コーマック・マッカーシー著、黒原敏行訳『ザ・ロード』早川書房 再読。
再読なのでネタバレ。
何気なくページを繰り出したら、あれよあれよと読了してしまった。
近未来。
おそらくは核戦争による終末世界。
それぞれの神も正義も秩序も慣習も常識も暦も道徳も文明も、絶滅に瀕しており。
たとえば音楽というものも、無い。
個人と個人が敵対している世界では、伝達に重きがおかれないためだ。
知られないように、できるかぎり他者に知られないようにしてそれぞれが生きている。
むろんインフラも死んでおり。
警察も法律もない。
暴徒と化し略奪の限りを尽くした民衆はそのまま野蛮の道を極め、人が人を奴隷にし、お互いを食料とするようになっていた。
父は、子を守り、この日の当たらない世界で冬を越すために南を目指すことを決意。
母は世界に絶望し、自害している。
泥水を濾して飲み、廃墟をあさって缶詰などの保存食を得る旅。
はたして世界は秩序を取り戻すのか、確信もないまま善き人でありつづけようとする父子。
火を運ぶために。
その地獄めぐりのような旅が、淡々と描かれていく。
ドラマティックな展開はほとんどない。
歩けども歩けどもそこにあるのは文明と自然の痕跡と死だけ。
けれど化石に残された足跡から恐竜を想像するように、読者はこれら諸々の痕跡から文明を想像し直すことになる。
同時に人間性の痕跡から、人間性というものを想い。
そして日常が、あたりまえに成立している奇蹟を思ふ。
父子が運ぶ『火』は、これら失われていくものの象徴であり、人として失ってはいけないなけなし。カナメだろう。

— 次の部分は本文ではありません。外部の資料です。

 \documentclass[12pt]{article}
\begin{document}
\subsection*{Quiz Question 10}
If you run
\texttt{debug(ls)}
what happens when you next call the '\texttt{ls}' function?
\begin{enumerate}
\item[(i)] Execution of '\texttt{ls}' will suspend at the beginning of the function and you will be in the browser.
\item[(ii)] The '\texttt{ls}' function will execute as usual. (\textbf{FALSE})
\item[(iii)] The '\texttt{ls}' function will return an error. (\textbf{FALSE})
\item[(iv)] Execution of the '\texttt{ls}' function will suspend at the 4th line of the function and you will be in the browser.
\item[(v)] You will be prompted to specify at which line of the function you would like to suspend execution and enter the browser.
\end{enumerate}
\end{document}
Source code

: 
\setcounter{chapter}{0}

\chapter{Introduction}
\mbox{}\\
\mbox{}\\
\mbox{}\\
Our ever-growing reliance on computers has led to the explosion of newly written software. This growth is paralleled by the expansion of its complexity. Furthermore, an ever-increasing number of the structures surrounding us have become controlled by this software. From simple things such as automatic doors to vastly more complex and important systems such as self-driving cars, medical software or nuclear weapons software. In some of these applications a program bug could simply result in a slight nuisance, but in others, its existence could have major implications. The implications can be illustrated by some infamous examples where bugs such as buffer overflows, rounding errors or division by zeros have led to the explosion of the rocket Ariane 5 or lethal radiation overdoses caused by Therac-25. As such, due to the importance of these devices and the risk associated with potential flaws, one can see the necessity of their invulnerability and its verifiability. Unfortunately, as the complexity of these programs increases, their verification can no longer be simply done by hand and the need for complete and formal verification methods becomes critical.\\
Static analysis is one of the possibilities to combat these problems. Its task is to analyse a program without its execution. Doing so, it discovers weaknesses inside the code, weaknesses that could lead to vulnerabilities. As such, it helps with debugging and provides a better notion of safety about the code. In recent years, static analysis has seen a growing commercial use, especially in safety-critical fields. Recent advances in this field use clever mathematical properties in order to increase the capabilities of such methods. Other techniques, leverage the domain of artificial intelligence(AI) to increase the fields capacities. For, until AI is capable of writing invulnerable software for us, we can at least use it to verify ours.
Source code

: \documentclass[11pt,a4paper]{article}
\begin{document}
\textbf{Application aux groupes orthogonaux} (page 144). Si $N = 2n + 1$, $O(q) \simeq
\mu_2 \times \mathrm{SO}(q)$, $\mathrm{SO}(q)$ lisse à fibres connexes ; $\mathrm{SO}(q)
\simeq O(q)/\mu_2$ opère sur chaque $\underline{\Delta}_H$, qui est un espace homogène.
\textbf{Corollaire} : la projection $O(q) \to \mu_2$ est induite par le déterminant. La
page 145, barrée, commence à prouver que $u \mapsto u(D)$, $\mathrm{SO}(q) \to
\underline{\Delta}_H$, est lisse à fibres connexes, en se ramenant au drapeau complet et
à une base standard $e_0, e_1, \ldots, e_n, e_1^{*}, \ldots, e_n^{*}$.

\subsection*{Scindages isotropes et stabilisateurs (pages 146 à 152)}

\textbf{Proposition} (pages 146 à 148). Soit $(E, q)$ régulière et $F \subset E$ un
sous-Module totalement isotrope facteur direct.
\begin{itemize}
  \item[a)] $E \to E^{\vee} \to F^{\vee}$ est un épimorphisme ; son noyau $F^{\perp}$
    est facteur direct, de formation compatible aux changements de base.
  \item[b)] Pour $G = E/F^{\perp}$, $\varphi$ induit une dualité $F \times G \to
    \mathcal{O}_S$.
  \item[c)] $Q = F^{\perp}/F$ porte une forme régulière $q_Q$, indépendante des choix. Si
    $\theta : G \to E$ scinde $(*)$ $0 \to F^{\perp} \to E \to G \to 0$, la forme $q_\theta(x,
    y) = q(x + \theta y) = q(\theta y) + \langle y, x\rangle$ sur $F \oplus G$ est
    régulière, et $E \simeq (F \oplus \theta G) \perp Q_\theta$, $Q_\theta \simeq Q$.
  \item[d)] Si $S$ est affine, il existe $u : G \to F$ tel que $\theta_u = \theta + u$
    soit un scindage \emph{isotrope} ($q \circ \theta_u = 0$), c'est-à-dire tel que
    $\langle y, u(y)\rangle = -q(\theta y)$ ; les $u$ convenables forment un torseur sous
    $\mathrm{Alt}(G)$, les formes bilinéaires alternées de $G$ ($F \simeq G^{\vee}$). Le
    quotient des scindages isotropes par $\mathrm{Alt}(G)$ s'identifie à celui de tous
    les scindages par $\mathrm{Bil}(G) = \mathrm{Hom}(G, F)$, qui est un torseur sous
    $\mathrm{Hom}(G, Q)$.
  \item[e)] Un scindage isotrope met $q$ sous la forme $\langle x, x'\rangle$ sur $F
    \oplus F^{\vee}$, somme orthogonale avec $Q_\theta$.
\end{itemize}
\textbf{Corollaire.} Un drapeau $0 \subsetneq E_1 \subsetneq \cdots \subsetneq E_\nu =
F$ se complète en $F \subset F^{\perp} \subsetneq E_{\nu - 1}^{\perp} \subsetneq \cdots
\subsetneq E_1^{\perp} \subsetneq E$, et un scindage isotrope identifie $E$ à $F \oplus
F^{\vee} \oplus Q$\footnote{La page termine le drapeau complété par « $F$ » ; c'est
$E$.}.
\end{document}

その『火』は脈々と継承され、歴史上絶えたことがなかった。
当然その扱いを誤れば、核戦争をおこす強力な『火』にもなりうるが。
野蛮と人を分かつのもまた『火』である。
父子は言わずもがな物理的な意味においての『火』を運んでいるわけではない。
物理的な意味でいえばむしろ『水』を運んでいる。
火は、安吾の『堕落論』でいうところの、どれだけ堕ち切っても捨てられない最後の何か。
「善い人」でありつづけるための、
いやむしろ「悪い人」にならないために、決して絶やしてはならない種火だ。